# SJB Pet Supplies Limited



## peterf (Jul 27, 2007)

Mmmm.
Every post asking for trade and wholesale supplies has been answered by this "Company".
These are the only posts they have made and I cannot find any Company registration details at Company house.
As one of the largest and oldest wholesalers in the UK, I suspect I would have heard of them if they were Legitimate...
If they are then I apologise but from where I am standing this looks a little fishy to say the least!


----------



## Meko (Apr 29, 2007)

They've got a business account on eBay but 0 feedback eBay View About Me for sjb-pet and started in 2007. So if they're a limited company they should at least be showing on companies house - Google only reports 6 results; 2 RFUK and 4 eBay


----------



## peterf (Jul 27, 2007)

Not registered at Companies House, so cannot be a Limited Company as they claim and that link is in very poorly written English, as are the replies on here.
I smell a scam.
Been on E Bay since 26th January 2011. No sales recorded so no feedback.
Address is a terraced house or flat and is a property letting company... I love Google!


----------



## petman99 (Aug 22, 2010)

I have never heard of them and i get to here about most pet supplies outlets.


----------



## SJB Pet Supplies Limited (Feb 18, 2011)

Hello,

As Managing Director Of SJB Pet Supplies Limited I Can Assure You That We Are A Real Company And We Are Trading, We Are Regestered With Companies House. And are in the process of Regestering With HMRC For VAT. Our Website That is Currently Live Is Just A Short Term Site As We Are Having An Online Shop Built At The Moment.
We Are Also Considering Becoming A MEMBER Of THE Federation Of Small Business (FSB), We Have An Advert Going Out In The Pet Gazette In the May, June & July Edditions.

Our Company Started Trading In January 2011, This is why not many people will of herd of us.

We will Soon Be Opening a Retail Outlet In Southampton. We Do However No Longer Trade On Ebay Due To Their Fees But May Start Trading On Ebid Instead

If You Have Any Other Questions Please Contact Us


----------



## Burmtastic (Mar 25, 2010)

your phone number does not work so we are unable to contact you


----------



## corny girl (Aug 30, 2009)

peterf said:


> Not registered at Companies House, so cannot be a Limited Company as they claim and that link is in very poorly written English, as are the replies on here.
> I smell a scam.
> Been on E Bay since 26th January 2011. No sales recorded so no feedback.
> Address is a terraced house or flat and is a property letting company... I love Google!

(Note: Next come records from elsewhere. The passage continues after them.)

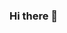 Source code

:### Hi there 👋

<!--
**Nukealbert/Nukealbert** is a ✨ _special_ ✨ repository because its `README.md` (this file) appears on your GitHub profile.

Here are some ideas to get you started:

I'm Kundan Kumar from India, and I am a Web developer, Content Writer, SEO, competitive programming. I really enjoy learning languages and frameworks like React, Bootstrap, Python, as well as work in Wordpress. I also enjoy doing Photoshop and logo design in general. You can check me out my linkedin at https://www.linkedin.com/in/kundan-kumar-61484317a 
[![Anurag's GitHub stats](https://github-readme-stats.vercel.app/api?username=anuraghazra)](https://github.com/anuraghazra/github-readme-stats)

Peter, if you have an address PM me it & i'll check it out as i'm in Portsmouth :2thumb:. I asked about collecting some rats & never even got a reply (really good business sense that, just ignore potential customers :devil.


----------



## corny girl (Aug 30, 2009)

SJB Pet Supplies Limited said:


> Hello,
> 
> As Managing Director Of SJB Pet Supplies Limited I Can Assure You That We Are A Real Company And We Are Trading, We Are Regestered With Companies House. And are in the process of Regestering With HMRC For VAT. Our Website That is Currently Live Is Just A Short Term Site As We Are Having An Online Shop Built At The Moment.
> We Are Also Considering Becoming A MEMBER Of THE Federation Of Small Business (FSB), We Have An Advert Going Out In The Pet Gazette In the May, June & July Edditions.
> ...



What happened to the shop in Copnor Road that you were opening?


----------



## SJB Pet Supplies Limited (Feb 18, 2011)

corny girl said:


> Peter, if you have an address PM me it & i'll check it out as i'm in Portsmouth :2thumb:. I asked about collecting some rats & never even got a reply (really good business sense that, just ignore potential customers :devil.


Hello,

I replied to your message some time ago now saying that we would be able to offer you free delivery. I am Located in northend and am currently running this business from home while in the process of getting a shop

(49 Copperfield Road, Bassett, Southampton)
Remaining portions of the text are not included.